*** RECORDS SHOWN ***
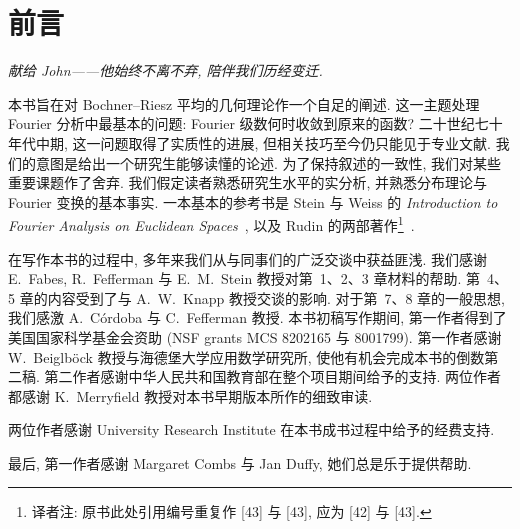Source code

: \chapter*{前言}

\begin{center}
\itshape 献给 John——他始终不离不弃, 陪伴我们历经变迁.
\end{center}

\vspace{2em}

本书旨在对 Bochner--Riesz 平均的几何理论作一个自足的阐述. 这一主题处理 Fourier 分析中最基本的问题: Fourier 级数何时收敛到原来的函数? 二十世纪七十年代中期, 这一问题取得了实质性的进展, 但相关技巧至今仍只能见于专业文献. 我们的意图是给出一个研究生能够读懂的论述. 为了保持叙述的一致性, 我们对某些重要课题作了舍弃. 我们假定读者熟悉研究生水平的实分析, 并熟悉分布理论与 Fourier 变换的基本事实. 一本基本的参考书是 Stein 与 Weiss 的 \emph{Introduction to Fourier Analysis on Euclidean Spaces}~\cite{steinweiss}, 以及 Rudin 的两部著作\footnote{译者注: 原书此处引用编号重复作 [43] 与 [43], 应为 [42] 与 [43].}~\cite{rudinrca,rudinfa}.

在写作本书的过程中, 多年来我们从与同事们的广泛交谈中获益匪浅. 我们感谢 E.~Fabes, R.~Fefferman 与 E.~M.~Stein 教授对第~1、2、3 章材料的帮助. 第~4、5 章的内容受到了与 A.~W.~Knapp 教授交谈的影响. 对于第~7、8 章的一般思想, 我们感激 A.~Córdoba 与 C.~Fefferman 教授. 本书初稿写作期间, 第一作者得到了美国国家科学基金会资助 (NSF grants MCS 8202165 与 8001799). 第一作者感谢 W.~Beiglböck 教授与海德堡大学应用数学研究所, 使他有机会完成本书的倒数第二稿. 第二作者感谢中华人民共和国教育部在整个项目期间给予的支持. 两位作者都感谢 K.~Merryfield 教授对本书早期版本所作的细致审读.

两位作者感谢 University Research Institute 在本书成书过程中给予的经费支持.

最后, 第一作者感谢 Margaret Combs 与 Jan Duffy, 她们总是乐于提供帮助.

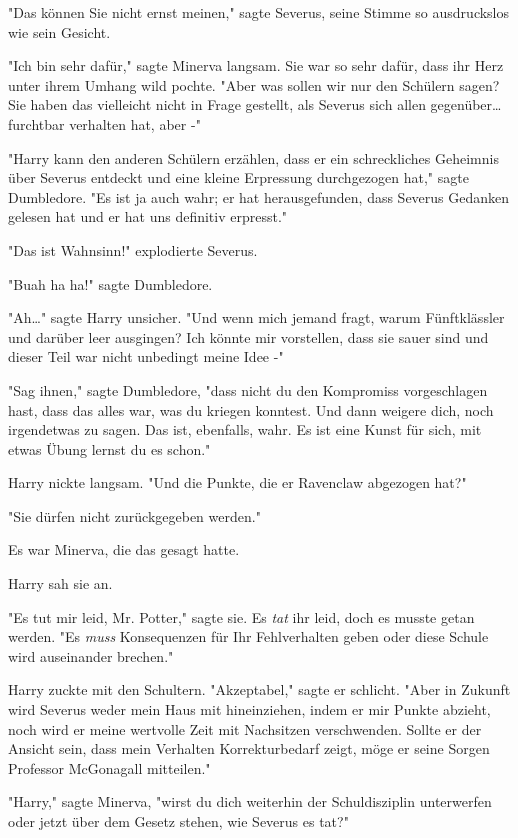 {"Das können Sie nicht ernst meinen," sagte Severus, seine Stimme so ausdruckslos wie sein Gesicht.

"Ich bin sehr dafür," sagte Minerva langsam. Sie war so sehr dafür, dass ihr Herz unter ihrem Umhang wild pochte. "Aber was sollen wir nur den Schülern sagen? Sie haben das vielleicht nicht in Frage gestellt, als Severus sich allen gegenüber… furchtbar verhalten hat, aber -"

"Harry kann den anderen Schülern erzählen, dass er ein schreckliches Geheimnis über Severus entdeckt und eine kleine Erpressung durchgezogen hat," sagte Dumbledore. "Es ist ja auch wahr; er hat herausgefunden, dass Severus Gedanken gelesen hat und er hat uns definitiv erpresst."

"Das ist Wahnsinn!" explodierte Severus.

"Buah ha ha!" sagte Dumbledore.

"Ah…" sagte Harry unsicher. "Und wenn mich jemand fragt, warum Fünftklässler und darüber leer ausgingen? Ich könnte mir vorstellen, dass sie sauer sind und dieser Teil war nicht unbedingt meine Idee -"

"Sag ihnen," sagte Dumbledore, "dass nicht du den Kompromiss vorgeschlagen hast, dass das alles war, was du kriegen konntest. Und dann weigere dich, noch irgendetwas zu sagen. Das ist, ebenfalls, wahr. Es ist eine Kunst für sich, mit etwas Übung lernst du es schon."

Harry nickte langsam. "Und die Punkte, die er Ravenclaw abgezogen hat?"

"Sie dürfen nicht zurückgegeben werden."

Es war Minerva, die das gesagt hatte.

Harry sah sie an.

"Es tut mir leid, Mr. Potter," sagte sie. Es \emph{tat} ihr leid, doch es musste getan werden. "Es \emph{muss} Konsequenzen für Ihr Fehlverhalten geben oder diese Schule wird auseinander brechen."

Harry zuckte mit den Schultern. "Akzeptabel," sagte er schlicht. "Aber in Zukunft wird Severus weder mein Haus mit hineinziehen, indem er mir Punkte abzieht, noch wird er meine wertvolle Zeit mit Nachsitzen verschwenden. Sollte er der Ansicht sein, dass mein Verhalten Korrekturbedarf zeigt, möge er seine Sorgen Professor McGonagall mitteilen."

"Harry," sagte Minerva, "wirst du dich weiterhin der Schuldisziplin unterwerfen oder jetzt über dem Gesetz stehen, wie Severus es tat?"

}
*** End of RECORDS SHOWN ***
**REQUIRED WORK**: Copy each line of the listing that carries the word "Minerva".

**RESPONSE TO THIS EXERCISE**:
"Ich bin sehr dafür," sagte Minerva langsam. Sie war so sehr dafür, dass ihr Herz unter ihrem Umhang wild pochte. "Aber was sollen wir nur den Schülern sagen? Sie haben das vielleicht nicht in Frage gestellt, als Severus sich allen gegenüber… furchtbar verhalten hat, aber -"
Es war Minerva, die das gesagt hatte.
"Harry," sagte Minerva, "wirst du dich weiterhin der Schuldisziplin unterwerfen oder jetzt über dem Gesetz stehen, wie Severus es tat?"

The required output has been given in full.